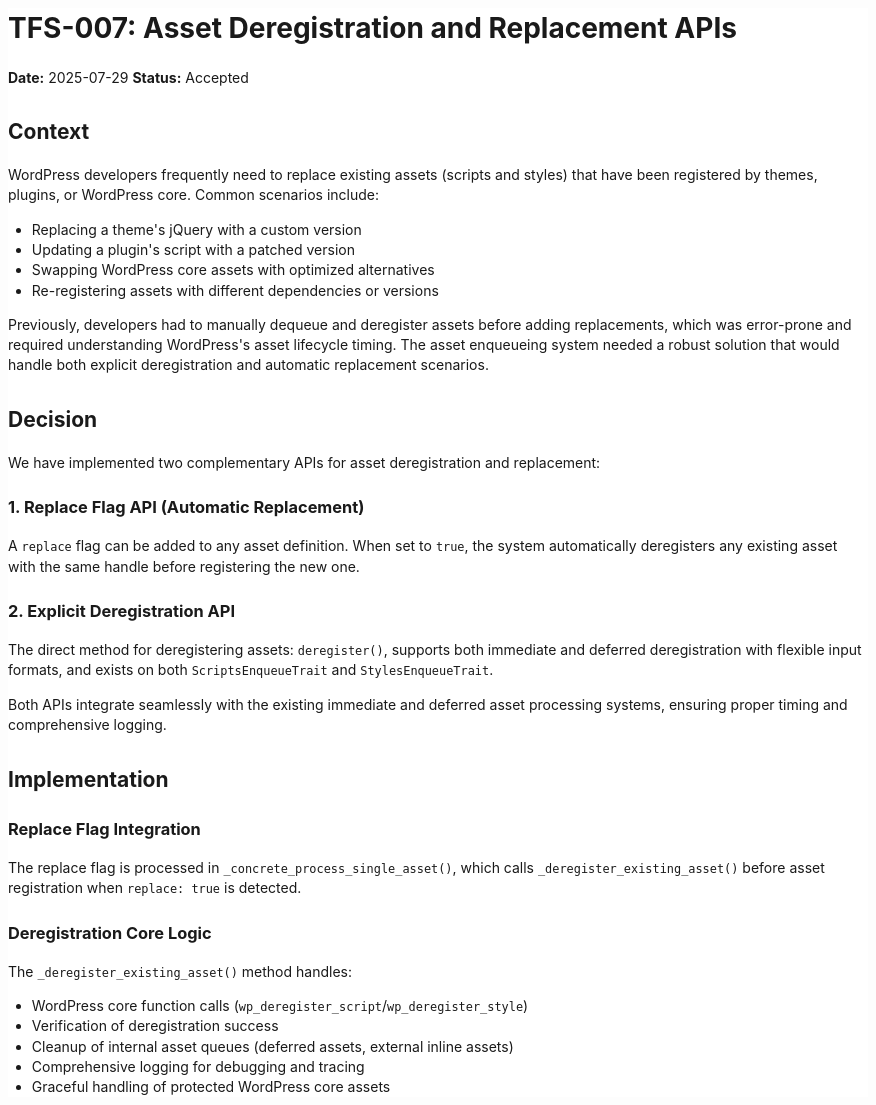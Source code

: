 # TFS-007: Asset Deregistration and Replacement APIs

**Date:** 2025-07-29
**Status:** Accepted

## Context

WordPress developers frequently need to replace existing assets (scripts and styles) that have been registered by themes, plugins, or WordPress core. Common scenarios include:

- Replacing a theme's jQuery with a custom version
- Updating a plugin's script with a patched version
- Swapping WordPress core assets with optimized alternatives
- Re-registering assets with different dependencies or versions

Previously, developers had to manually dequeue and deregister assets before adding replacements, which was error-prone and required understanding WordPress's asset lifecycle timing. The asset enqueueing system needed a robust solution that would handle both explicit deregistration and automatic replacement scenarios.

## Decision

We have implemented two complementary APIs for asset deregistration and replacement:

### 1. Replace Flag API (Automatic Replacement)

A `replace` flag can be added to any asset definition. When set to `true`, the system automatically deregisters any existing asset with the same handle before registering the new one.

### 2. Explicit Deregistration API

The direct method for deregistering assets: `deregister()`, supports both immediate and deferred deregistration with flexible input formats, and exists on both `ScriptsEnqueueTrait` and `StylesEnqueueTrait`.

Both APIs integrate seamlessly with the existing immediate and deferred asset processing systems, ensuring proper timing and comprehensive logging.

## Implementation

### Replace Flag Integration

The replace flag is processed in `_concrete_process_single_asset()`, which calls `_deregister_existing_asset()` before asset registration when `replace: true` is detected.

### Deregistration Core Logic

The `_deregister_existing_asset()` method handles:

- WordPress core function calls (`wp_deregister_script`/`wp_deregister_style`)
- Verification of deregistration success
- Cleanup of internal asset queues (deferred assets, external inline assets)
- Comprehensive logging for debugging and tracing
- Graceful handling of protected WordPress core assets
...
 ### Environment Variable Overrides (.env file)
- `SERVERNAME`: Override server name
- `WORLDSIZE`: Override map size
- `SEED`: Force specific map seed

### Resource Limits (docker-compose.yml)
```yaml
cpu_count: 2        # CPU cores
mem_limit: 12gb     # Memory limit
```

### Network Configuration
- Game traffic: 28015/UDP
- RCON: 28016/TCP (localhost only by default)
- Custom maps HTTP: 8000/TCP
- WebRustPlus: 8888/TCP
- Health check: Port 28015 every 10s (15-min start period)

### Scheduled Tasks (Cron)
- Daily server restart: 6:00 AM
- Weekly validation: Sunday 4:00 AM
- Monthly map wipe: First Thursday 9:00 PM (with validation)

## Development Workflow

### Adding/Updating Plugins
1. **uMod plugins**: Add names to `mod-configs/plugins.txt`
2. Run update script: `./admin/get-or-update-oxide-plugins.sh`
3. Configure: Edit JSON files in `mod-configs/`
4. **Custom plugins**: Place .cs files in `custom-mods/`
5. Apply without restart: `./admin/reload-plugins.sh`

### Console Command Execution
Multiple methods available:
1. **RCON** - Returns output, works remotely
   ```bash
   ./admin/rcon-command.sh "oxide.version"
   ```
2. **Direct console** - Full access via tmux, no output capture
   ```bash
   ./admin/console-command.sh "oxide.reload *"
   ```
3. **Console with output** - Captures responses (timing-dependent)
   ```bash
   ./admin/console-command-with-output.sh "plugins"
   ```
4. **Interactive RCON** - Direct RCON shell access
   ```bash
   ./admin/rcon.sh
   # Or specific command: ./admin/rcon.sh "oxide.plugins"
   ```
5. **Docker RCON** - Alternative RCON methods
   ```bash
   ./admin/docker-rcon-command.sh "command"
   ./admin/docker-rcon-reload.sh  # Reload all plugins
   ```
---
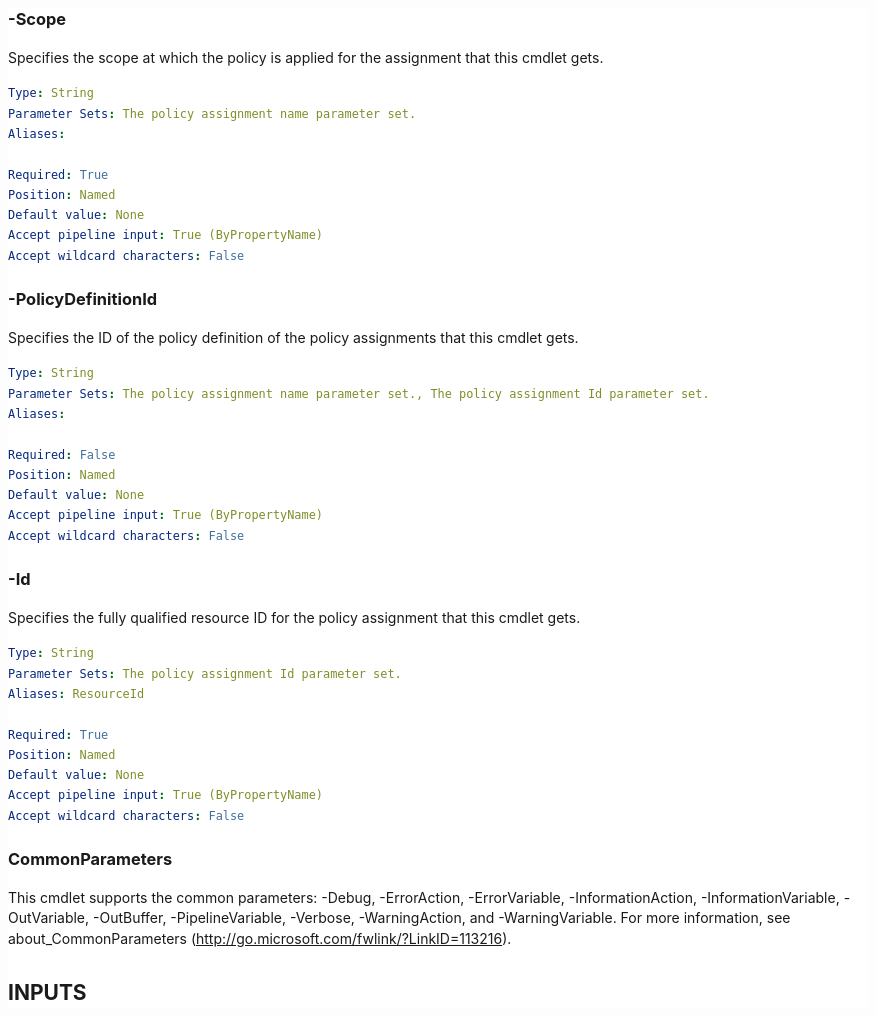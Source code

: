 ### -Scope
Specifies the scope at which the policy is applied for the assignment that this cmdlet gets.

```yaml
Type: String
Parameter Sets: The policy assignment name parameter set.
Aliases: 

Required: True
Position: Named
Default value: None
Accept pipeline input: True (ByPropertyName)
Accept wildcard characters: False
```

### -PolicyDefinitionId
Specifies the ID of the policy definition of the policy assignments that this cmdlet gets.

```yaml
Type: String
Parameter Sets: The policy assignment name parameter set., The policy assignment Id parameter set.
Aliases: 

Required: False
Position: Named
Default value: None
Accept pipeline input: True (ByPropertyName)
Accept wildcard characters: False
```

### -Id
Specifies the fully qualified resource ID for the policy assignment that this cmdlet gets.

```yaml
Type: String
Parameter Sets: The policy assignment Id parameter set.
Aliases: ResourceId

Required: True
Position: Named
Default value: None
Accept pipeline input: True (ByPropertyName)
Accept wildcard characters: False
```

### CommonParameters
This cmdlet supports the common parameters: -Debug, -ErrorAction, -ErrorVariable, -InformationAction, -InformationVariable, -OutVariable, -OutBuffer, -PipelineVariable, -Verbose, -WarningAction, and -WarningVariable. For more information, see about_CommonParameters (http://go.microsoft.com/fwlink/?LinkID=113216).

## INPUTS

Exercise. Taking the entries above, write out exactly the lines starting with the line containing "- WordPress core" and going on through the line containing "- Graceful handling", both included, and nothing else.

Response.
- WordPress core function calls (`wp_deregister_script`/`wp_deregister_style`)
- Verification of deregistration success
- Cleanup of internal asset queues (deferred assets, external inline assets)
- Comprehensive logging for debugging and tracing
- Graceful handling of protected WordPress core assets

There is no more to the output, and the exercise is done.